Dans l’exercice de ses fonctions de supervision des factors, l’ACPR dispose de pouvoirs étendus lui permettant d’intervenir à différents niveaux du cycle de vie des établissements. Ces prérogatives commencent dès la phase d’agrément, se poursuivent par un contrôle permanent et peuvent déboucher sur des sanctions en cas de manquements constatés.

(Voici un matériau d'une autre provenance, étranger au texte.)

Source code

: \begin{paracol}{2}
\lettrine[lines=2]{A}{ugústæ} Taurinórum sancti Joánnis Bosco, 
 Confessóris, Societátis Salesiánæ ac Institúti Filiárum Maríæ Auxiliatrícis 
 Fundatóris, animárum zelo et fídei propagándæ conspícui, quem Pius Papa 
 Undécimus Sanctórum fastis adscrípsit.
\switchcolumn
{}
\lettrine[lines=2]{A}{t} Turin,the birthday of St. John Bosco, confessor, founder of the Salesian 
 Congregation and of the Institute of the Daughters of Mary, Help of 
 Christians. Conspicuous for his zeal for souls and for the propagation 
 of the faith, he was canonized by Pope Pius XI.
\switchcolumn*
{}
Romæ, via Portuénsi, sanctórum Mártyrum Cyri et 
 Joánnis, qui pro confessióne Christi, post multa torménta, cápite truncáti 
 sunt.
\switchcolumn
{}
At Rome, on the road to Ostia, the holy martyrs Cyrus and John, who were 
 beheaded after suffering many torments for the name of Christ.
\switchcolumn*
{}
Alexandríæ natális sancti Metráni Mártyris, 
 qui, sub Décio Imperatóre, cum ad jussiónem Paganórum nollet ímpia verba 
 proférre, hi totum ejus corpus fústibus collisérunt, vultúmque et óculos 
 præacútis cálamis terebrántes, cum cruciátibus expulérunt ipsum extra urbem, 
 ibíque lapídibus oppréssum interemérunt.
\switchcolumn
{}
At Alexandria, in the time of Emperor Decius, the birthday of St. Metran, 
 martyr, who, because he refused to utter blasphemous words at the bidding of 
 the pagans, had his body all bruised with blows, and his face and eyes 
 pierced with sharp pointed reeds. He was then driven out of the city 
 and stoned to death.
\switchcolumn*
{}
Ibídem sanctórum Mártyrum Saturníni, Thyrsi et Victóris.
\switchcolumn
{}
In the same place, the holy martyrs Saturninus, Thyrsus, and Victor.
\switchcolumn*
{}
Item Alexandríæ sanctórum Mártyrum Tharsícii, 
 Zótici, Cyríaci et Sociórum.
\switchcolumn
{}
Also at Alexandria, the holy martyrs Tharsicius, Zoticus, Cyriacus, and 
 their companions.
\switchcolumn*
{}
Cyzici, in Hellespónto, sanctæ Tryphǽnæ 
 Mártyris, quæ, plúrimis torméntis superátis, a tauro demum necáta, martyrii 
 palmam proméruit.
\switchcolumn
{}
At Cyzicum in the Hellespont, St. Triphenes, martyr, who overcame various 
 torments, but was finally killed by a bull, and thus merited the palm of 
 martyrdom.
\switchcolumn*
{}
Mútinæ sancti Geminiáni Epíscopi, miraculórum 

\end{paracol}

Procédure d’agrément et contrôle à l’entrée
Toute entité souhaitant exercer une activité d’affacturage doit obtenir un agrément préalable délivré par l’ACPR ou, depuis la mise en place du Mécanisme de Supervision Unique (MSU), par la Banque Centrale Européenne sur proposition de l’ACPR pour les établissements significatifs. Cette procédure d’agrément constitue un filtre initial rigoureux qui évalue notamment:
- La qualité et l’honorabilité des dirigeants et actionnaires
- L’adéquation des moyens financiers, techniques et humains
- La pertinence du plan d’affaires et de la stratégie
- La robustesse des dispositifs de contrôle interne et de gestion des risques
Le Collège de l’ACPR, dans sa formation sectorielle bancaire, statue sur les demandes d’agrément des sociétés de financement spécialisées dans l’affacturage. Pour les établissements de crédit exerçant cette activité, la décision finale revient à la BCE depuis novembre 2014.
Pouvoirs de contrôle continu et d’intervention
Une fois l’agrément accordé, l’ACPR exerce une surveillance permanente des sociétés d’affacturage à travers:
Le contrôle sur pièces, qui repose sur l’analyse des reportings réglementaires périodiques transmis par les établissements. Ces documents incluent des états financiers, des ratios prudentiels et des informations sur la qualité des portefeuilles de créances. Le Secrétariat général de l’ACPR dispose d’équipes spécialisées qui scrutent ces données pour détecter d’éventuelles anomalies ou dégradations.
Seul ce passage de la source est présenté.